1. This is almost like cheating, but if I pack at least one or two articles of clothing that make me feel really confident, like things I would wear on a date, then I find myself people-watching less jealously.
I say that’s cheating because that’s like saying the key to contentment is to have what you want. But I guess in this case what I mean is, the key to contentment can be packing only 90% practically, and letting yourself be impractical with the last 10%.
2. Nature and culture are strong interests of mine. It’s part of why I travel. So if I focus on those elements around me, it’s easier to be content. Getting out of the capital city can be a really great way to forget about anything material. Bali is a place, for instance, where the local culture is so fascinating that I rarely find myself struggling with a covetous or discontent attitude.
3. Make something.
Many recreations are consumption recreations. When you shop for souvenirs or check out the local cuisine, you are being a consumer and your participation depends on your ability to provide funds and highlights your desire for something you don’t already have. Not a bad thing. But since we’re talking about practicing contentment, there are other recreations that are more supportive of the practice of contentment AND more empowering in that they are free. Those are the recreations I like to seek out. Hiking and site-seeing are great examples of non-consuming recreations. Even simply having my camera with me and focusing on photographing the city around me can be a really effective way to take my attention off of a desire to consume and invest it instead in a desire to create.
While there may be factors limiting what or how I can recreationally consume, there’s nothing stopping me from photography, writing, or sketching. Those recreations are empowering in a way that consumption recreations are not.
4. The travel we did for my sister’s adoption was so powerful that if I even think about it, it seems to ground me. It reminds me how unimportant stuff is compared to the things that really matter. And honestly, being with family is always at the top of my interest pyramid, so that joy and interest will trump any other distraction.
Even when I’m traveling and can’t be with my family, remembering anecdotes from my time with them can be helpful.
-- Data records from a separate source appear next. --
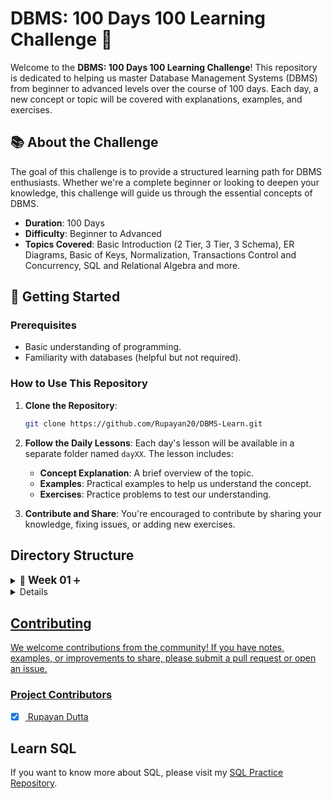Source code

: # DBMS: 100 Days 100 Learning Challenge 🚀

Welcome to the **DBMS: 100 Days 100 Learning Challenge**! This repository is dedicated to helping us master Database Management Systems (DBMS) from beginner to advanced levels over the course of 100 days. Each day, a new concept or topic will be covered with explanations, examples, and exercises.

## 📚 About the Challenge

The goal of this challenge is to provide a structured learning path for DBMS enthusiasts. Whether we're a complete beginner or looking to deepen your knowledge, this challenge will guide us through the essential concepts of DBMS.

- **Duration**: 100 Days
- **Difficulty**: Beginner to Advanced
- **Topics Covered**: Basic Introduction (2 Tier, 3 Tier, 3 Schema), ER Diagrams, Basic of Keys, Normalization, Transactions Control and Concurrency, SQL and Relational Algebra and more.

## 🚀 Getting Started

### Prerequisites

- Basic understanding of programming.
- Familiarity with databases (helpful but not required).

### How to Use This Repository

1. **Clone the Repository**:
    ```bash
    git clone https://github.com/Rupayan20/DBMS-Learn.git
    ```
   
2. **Follow the Daily Lessons**: Each day's lesson will be available in a separate folder named `dayXX`. The lesson includes:
   - **Concept Explanation**: A brief overview of the topic.
   - **Examples**: Practical examples to help us understand the concept.
   - **Exercises**: Practice problems to test our understanding.
   
3. **Contribute and Share**: You're encouraged to contribute by sharing your knowledge, fixing issues, or adding new exercises.

## Directory Structure

<details>
  <summary>📅 <strong style="font-size:1.2em;">Week 01</strong> <span style="color: #6c757d;"></span> ➕</summary>
  <details>
  <summary><strong><a href="https://github.com/Rupayan20/DBMS-Learn/blob/main/day01.txt" target="_blank">📅 Day 01</a></strong></summary>
  <ul style="margin-left: 20px;">
    <li>📘 <strong>Introduction to DBMS</strong></li>
    <li>📂 <strong>Example of Database</strong></li>
    <li>📂 <strong>Example of DBMS</strong></li>
  </ul>
</details>

<details>
  <summary><strong><a href="https://github.com/Rupayan20/DBMS-Learn/blob/main/day02.txt">📅 Day 02</a></strong></summary>
  <ul style="margin-left: 20px;">
    <li>🗂️ <strong>File System vs DBMS</strong></li>
    <li>⚠️ <strong>Disadvantages of File System</strong></li>
    <li>✅ <strong>DBMS Advantages over File System</strong></li>
  </ul>
</details>

<details>
  <summary><strong><a href="https://github.com/Rupayan20/DBMS-Learn/blob/main/day03.txt">📅 Day 03</a></strong></summary>
  <ul style="margin-left: 20px;">
    <li>🏗️ <strong>2 Tier Architecture with real life examples</strong></li>
    <li>🏛️ <strong>3 Tier Architecture with real life examples</strong></li>
  </ul>
</details>

<details>
  <summary><strong><a href="https://github.com/Rupayan20/DBMS-Learn/blob/main/day04.txt">📅 Day 04</a></strong></summary>
  <ul style="margin-left: 20px;">
    <li>📜 <strong>What is Schema?</strong></li>
    <li>🛠️ <strong>How to Define Schemas</strong></li>
  </ul>
</details>

<details>
  <summary><strong><a href="https://github.com/Rupayan20/DBMS-Learn/blob/main/day05.txt">📅 Day 05</strong></summary>
  <ul style="margin-left: 20px;">
    <li>🗂️ <strong>Three Schema Architecture</strong></li>
    <li>🎚️ <strong>Three Levels of Abstraction</strong></li>
  </ul>
</details>

<details>
  <summary><strong><a href="https://github.com/Rupayan20/DBMS-Learn/blob/main/day06.txt">📅 Day 06</strong></summary>
  <ul style="margin-left: 20px;">
    <li>🔍 <strong>What is Data Independence</strong></li>
    <li>⚖️ <strong>Logical vs Physical Independence</strong></li>
  </ul>
</details>

<details>
  <summary><strong><a href="https://github.com/Rupayan20/DBMS-Learn/blob/main/day07.txt">📅 Day 07</strong></summary>
  <ul style="margin-left: 20px;">
    <li>📏 <strong>Integrity Constraints in Database with example</strong></li>
  </ul>
</details>
  
</details>

<details>
  <summary>📅 <strong style="font-size:1.2em;">Week 02</strong> <span style="color: #6c757d;"></span> ➕</summary>

<details>
  <summary><strong><a href="https://github.com/Rupayan20/DBMS-Learn/blob/main/day08.txt">📅 Day 08</strong></summary>
  <ul style="margin-left: 20px;">
    <li>🔑 <strong>What is Candidate Key with Suitable Example</strong></li>
    <li>🔑 <strong>What is Primary Key with Suitable Example</strong></li>
  </ul>
</details>

<details>
  <summary><strong><a href="https://github.com/Rupayan20/DBMS-Learn/blob/main/day09.txt">📅 Day 09</strong></summary>
  <ul style="margin-left: 20px;">
    <li>🔑 <strong>What is Primary Key in DBMS</strong></li>
    <li>📚 <strong>Primary Key with examples</strong></li>
  </ul>
</details>

<details>
  <summary><strong><a href="https://github.com/Rupayan20/DBMS-Learn/blob/main/day10.txt">📅 Day 10</strong></summary>
  <ul style="margin-left: 20px;">
    <li>🔗 <strong>Foreign Key in DBMS</strong></li>
    <li>📚 <strong>Full Content with examples</strong></li>
  </ul>
</details>

<details>
  <summary><strong><a href="#">📅 Day 11: Coming Soon</strong></summary>
  <ul style="margin-left: 20px;">
    <li>🛠️ <strong>Insert, Update & Delete from Foreign Key Table</strong></li>
    <li>⚖️ <strong>Referential Integrity</strong></li>
  </ul>
</details>

<details>
  <summary><strong><a href="#">📅 Day 12: Coming Soon</strong></summary>
  <ul style="margin-left: 20px;">
    <li>❓ <strong>Question on Foreign Key</strong></li>
  </ul>
</details>

<details>
  <summary><strong><a href="#">📅 Day 13: Coming Soon</strong></summary>
  <ul style="margin-left: 20px;">
    <li>🔑 <strong>Super Key in DBMS</strong></li>
  </ul>
</details>

<details>
  <summary><strong><a href="#">📅 Day 14: Coming Soon</strong></summary>
  <ul style="margin-left: 20px;">
    <li>🗂️ <strong>Introduction to E-R Model</strong></li>
  </ul>
</details>

</details>


## Contributing
<p> We welcome contributions from the community! If you have notes, examples, or improvements to share, please submit a pull request or open an issue. </p>

### Project Contributors
- [x] <a href="https://github.com/Rupayan20"> Rupayan Dutta </a>

## Learn SQL
If you want to know more about SQL, please visit my [SQL Practice Repository](https://github.com/Rupayan20/SQL-Practice).

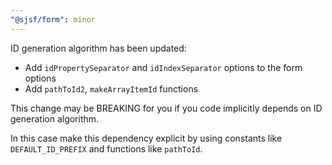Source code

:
 ```yaml
---
"@sjsf/form": minor
---
```


ID generation algorithm has been updated:

- Add `idPropertySeparator` and `idIndexSeparator` options to the form options
- Add `pathToId2`, `makeArrayItemId` functions

This change may be BREAKING for you if you code implicitly depends on ID
generation algorithm.

In this case make this dependency explicit by using constants like `DEFAULT_ID_PREFIX`
and functions like `pathToId`.
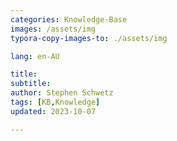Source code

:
 ```yaml
---
categories: Knowledge-Base
images: /assets/img
typora-copy-images-to: ./assets/img

lang: en-AU

title: 
subtitle: 
author: Stephen Schwetz
tags: [KB,Knowledge]
updated: 2023-10-07

---
```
For instance yesterday when I found myself doing that covetous version of people-watching I do, I redirected my thoughts to my nephew. I started thinking about what I’d say in my next postcard to him.
Living simply is the first step of this discipline. That’s the part that, for a variety of reasons, came pretty easily to me.
The next step of the discipline was to live simply even when it wasn’t convenient. After 3 years of nomadic life, I feel I’ve learned to do that pretty well too.
But this last, most important step is a challenge. Practicing an attitude of contentment for the times you choose simplicity over convenience.
Because being a covetous minimalist is nothing to be proud of.
Now I’m curious. Are there disciplines that you try to keep throughout your everyday life? And does travel assist or complicate those disciplines? And are there others out there experimenting with minimalism?